Şimdi hukukçuların, hakimlerin, yargının bir tercih yapması gerektiğini belirten Başaran, şunları ifade etti:

“Ya kadınlardan yana tavır alacaklar, hukuktan yana tavır alacaklar ya da kadın düşmanı politikalardan yana tavır alacaklar ve her gün kadınları nefessiz bırakan iktidara biat edecekler.
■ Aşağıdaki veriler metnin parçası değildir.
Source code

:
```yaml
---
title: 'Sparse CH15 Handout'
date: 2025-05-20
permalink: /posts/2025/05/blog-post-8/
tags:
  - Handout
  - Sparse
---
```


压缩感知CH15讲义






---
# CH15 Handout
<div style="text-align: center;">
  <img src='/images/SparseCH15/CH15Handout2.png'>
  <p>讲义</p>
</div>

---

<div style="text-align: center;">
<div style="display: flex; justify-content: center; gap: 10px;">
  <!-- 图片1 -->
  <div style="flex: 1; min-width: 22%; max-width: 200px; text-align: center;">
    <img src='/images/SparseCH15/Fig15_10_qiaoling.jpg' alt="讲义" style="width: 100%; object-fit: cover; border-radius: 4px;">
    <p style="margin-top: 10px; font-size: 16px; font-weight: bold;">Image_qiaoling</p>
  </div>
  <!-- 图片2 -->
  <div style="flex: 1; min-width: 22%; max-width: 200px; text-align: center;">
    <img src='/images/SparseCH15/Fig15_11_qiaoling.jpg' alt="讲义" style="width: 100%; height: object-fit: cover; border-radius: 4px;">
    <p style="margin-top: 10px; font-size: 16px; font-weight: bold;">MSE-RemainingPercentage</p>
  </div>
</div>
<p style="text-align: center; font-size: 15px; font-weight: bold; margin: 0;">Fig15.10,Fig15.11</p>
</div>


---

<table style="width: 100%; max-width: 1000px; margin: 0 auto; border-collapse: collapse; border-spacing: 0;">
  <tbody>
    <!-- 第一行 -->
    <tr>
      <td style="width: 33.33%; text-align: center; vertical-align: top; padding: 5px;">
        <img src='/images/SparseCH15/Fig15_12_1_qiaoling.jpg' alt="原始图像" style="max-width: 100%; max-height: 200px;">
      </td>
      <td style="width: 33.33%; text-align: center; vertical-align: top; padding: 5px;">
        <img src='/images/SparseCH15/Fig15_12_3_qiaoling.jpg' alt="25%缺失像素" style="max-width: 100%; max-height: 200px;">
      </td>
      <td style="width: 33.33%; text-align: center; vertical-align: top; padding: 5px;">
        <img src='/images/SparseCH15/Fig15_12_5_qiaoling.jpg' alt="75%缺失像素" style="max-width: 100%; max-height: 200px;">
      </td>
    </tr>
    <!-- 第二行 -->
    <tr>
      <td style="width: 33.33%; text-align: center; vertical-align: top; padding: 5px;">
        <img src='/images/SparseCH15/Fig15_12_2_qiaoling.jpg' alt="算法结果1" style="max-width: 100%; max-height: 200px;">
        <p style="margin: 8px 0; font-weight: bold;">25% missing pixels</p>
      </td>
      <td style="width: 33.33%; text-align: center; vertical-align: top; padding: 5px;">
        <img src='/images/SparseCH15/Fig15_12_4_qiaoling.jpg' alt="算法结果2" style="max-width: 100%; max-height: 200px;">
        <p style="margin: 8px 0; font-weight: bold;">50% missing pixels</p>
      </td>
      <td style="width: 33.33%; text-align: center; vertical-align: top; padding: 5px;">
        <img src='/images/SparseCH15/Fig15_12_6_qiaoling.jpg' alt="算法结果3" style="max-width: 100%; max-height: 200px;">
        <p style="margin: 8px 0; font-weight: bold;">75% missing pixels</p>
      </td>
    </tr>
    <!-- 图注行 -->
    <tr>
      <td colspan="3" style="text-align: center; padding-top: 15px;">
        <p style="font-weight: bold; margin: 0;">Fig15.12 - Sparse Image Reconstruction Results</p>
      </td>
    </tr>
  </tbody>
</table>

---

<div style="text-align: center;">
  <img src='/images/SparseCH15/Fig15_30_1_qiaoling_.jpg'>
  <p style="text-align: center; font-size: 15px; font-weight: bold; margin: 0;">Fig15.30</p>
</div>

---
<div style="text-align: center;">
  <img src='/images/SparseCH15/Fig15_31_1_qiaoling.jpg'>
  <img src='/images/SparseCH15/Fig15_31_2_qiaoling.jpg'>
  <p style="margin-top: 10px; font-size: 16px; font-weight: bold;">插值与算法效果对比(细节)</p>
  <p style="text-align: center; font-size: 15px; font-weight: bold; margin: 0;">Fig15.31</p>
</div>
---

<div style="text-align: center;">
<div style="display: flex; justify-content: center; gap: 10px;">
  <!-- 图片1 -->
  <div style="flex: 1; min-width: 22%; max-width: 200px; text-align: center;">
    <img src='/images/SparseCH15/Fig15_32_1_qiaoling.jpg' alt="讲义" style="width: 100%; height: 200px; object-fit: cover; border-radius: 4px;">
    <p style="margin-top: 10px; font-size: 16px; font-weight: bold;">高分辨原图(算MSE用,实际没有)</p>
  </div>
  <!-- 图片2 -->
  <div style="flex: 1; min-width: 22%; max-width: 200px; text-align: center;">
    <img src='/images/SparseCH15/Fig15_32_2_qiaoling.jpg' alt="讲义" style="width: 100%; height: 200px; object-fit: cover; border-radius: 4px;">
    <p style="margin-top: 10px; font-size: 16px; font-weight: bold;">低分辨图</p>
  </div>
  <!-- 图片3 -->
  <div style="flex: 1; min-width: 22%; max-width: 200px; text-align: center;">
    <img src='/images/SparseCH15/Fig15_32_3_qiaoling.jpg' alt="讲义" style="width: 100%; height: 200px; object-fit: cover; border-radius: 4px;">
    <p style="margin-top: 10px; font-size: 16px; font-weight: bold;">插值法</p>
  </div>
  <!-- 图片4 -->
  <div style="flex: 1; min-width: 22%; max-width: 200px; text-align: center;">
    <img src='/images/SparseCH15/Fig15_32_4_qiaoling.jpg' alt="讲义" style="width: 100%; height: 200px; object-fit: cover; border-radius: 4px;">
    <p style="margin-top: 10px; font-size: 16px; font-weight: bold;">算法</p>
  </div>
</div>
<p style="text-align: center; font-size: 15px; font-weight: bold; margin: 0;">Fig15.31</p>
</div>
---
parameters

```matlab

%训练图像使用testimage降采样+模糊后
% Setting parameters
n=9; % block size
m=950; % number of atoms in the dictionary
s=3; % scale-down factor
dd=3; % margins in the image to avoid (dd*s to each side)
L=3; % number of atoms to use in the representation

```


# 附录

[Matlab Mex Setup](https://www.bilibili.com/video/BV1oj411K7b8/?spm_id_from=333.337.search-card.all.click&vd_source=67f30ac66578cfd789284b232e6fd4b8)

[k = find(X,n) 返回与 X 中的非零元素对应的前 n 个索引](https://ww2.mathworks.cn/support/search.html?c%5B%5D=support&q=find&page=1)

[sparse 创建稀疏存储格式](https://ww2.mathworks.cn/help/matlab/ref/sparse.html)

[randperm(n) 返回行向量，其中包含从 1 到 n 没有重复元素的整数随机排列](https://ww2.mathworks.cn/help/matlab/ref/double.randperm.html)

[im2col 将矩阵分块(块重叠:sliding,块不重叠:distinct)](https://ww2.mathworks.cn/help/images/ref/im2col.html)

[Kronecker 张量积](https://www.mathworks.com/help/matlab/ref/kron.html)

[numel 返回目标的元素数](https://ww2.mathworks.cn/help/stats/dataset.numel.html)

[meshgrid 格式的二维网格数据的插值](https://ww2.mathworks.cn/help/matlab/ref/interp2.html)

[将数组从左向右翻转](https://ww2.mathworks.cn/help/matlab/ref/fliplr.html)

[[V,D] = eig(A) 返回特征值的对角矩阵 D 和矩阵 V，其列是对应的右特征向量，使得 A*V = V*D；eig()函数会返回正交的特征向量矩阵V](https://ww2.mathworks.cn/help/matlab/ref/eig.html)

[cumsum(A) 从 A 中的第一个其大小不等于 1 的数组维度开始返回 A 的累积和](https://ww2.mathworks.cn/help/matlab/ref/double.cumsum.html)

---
Bir tercih yapacaklar; ya hukuku esas alıp bu yöntemle sözleşmeden çıkılamayacağını net bir şekilde ifade edecekler ya da son dönemlerde artık nereye koyabileceğimizi bilmediğimiz yorumlarla her sözleşmeden tek adamın iradesi ile çıkmanın önünü açacaklar.” 

Hala hukuka inanan, Anayasayı ilke edinen hukukçular olduğunu bildiklerini belirten Başaran, “İnanıyoruz ki bu başvuruları birilerinin kulaklarına fısıldadığı yaklaşımla değil, hukukun kendilerine verdiği yetki ve toplumsal vicdan sonucunda değerlendireceklerdir.” dedi. 

‘Sadece hukuk mücadelesi ile bu mesele bitmeyecek’

Sadece hukuk mücadelesi ile bu meselenin bitmeyeceğine işaret eden Başaran, sözlerini şöyle tamamladı:

“O açıdan burada Danıştay’a hukuken başvuru yapıyoruz; ama kadınların günlerdir sokakta, meydanlarda ve Meclis’te verdiği mücadelenin bir parçası olduğumuzu da ifade etmek istiyoruz. İstanbul Sözleşmesi bizim kazanımımızdır. İstanbul Sözleşmesi yürürlüktedir ve iktidar hala bu sözleşmeyi uygulamakla yükümlüdür. ‘İstanbul sözleşmesi yaşatır’ demekten, mücadelesini vermekten, kazanımların gasp edilmesine karşı durmaktan asla vazgeçmeyeceğiz.”